** DATA RECORDS follows **

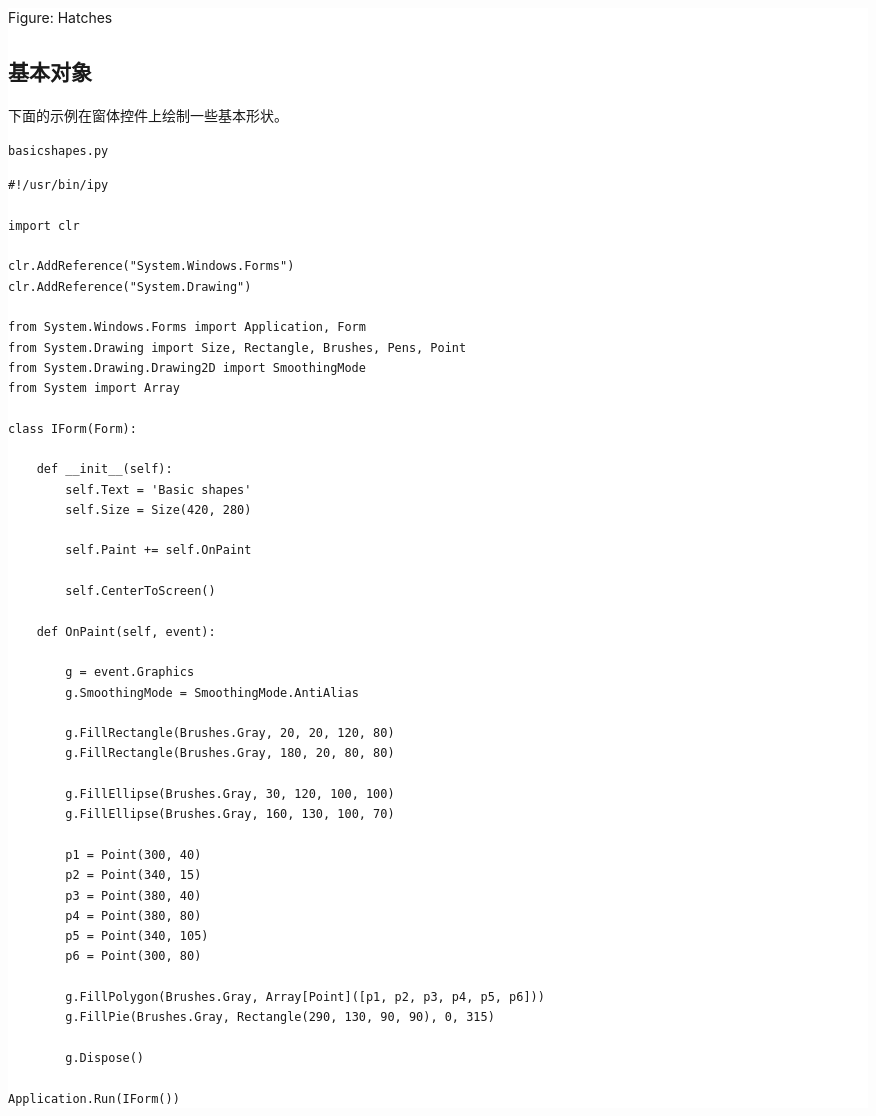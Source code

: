 Figure: Hatches

## 基本对象

下面的示例在窗体控件上绘制一些基本形状。

`basicshapes.py`

```
#!/usr/bin/ipy

import clr

clr.AddReference("System.Windows.Forms")
clr.AddReference("System.Drawing")

from System.Windows.Forms import Application, Form
from System.Drawing import Size, Rectangle, Brushes, Pens, Point
from System.Drawing.Drawing2D import SmoothingMode
from System import Array

class IForm(Form):

    def __init__(self):
        self.Text = 'Basic shapes'
        self.Size = Size(420, 280)

        self.Paint += self.OnPaint

        self.CenterToScreen()

    def OnPaint(self, event):

        g = event.Graphics
        g.SmoothingMode = SmoothingMode.AntiAlias

        g.FillRectangle(Brushes.Gray, 20, 20, 120, 80)
        g.FillRectangle(Brushes.Gray, 180, 20, 80, 80)

        g.FillEllipse(Brushes.Gray, 30, 120, 100, 100)
        g.FillEllipse(Brushes.Gray, 160, 130, 100, 70)

        p1 = Point(300, 40)
        p2 = Point(340, 15)
        p3 = Point(380, 40)
        p4 = Point(380, 80)
        p5 = Point(340, 105)
        p6 = Point(300, 80)

        g.FillPolygon(Brushes.Gray, Array[Point]([p1, p2, p3, p4, p5, p6]))
        g.FillPie(Brushes.Gray, Rectangle(290, 130, 90, 90), 0, 315)

        g.Dispose()

Application.Run(IForm())

```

** End of DATA RECORDS **

> **DIRECTIONS**:
Write the records above out again exactly, with no pictures in your copy.

> **RESPONSE**:
Source code

: Figure: Hatches

## 基本对象

下面的示例在窗体控件上绘制一些基本形状。

`basicshapes.py`

```
#!/usr/bin/ipy

import clr

clr.AddReference("System.Windows.Forms")
clr.AddReference("System.Drawing")

from System.Windows.Forms import Application, Form
from System.Drawing import Size, Rectangle, Brushes, Pens, Point
from System.Drawing.Drawing2D import SmoothingMode
from System import Array

class IForm(Form):

    def __init__(self):
        self.Text = 'Basic shapes'
        self.Size = Size(420, 280)

        self.Paint += self.OnPaint

        self.CenterToScreen()

    def OnPaint(self, event):

        g = event.Graphics
        g.SmoothingMode = SmoothingMode.AntiAlias

        g.FillRectangle(Brushes.Gray, 20, 20, 120, 80)
        g.FillRectangle(Brushes.Gray, 180, 20, 80, 80)

        g.FillEllipse(Brushes.Gray, 30, 120, 100, 100)
        g.FillEllipse(Brushes.Gray, 160, 130, 100, 70)

        p1 = Point(300, 40)
        p2 = Point(340, 15)
        p3 = Point(380, 40)
        p4 = Point(380, 80)
        p5 = Point(340, 105)
        p6 = Point(300, 80)

        g.FillPolygon(Brushes.Gray, Array[Point]([p1, p2, p3, p4, p5, p6]))
        g.FillPie(Brushes.Gray, Rectangle(290, 130, 90, 90), 0, 315)

        g.Dispose()

Application.Run(IForm())

```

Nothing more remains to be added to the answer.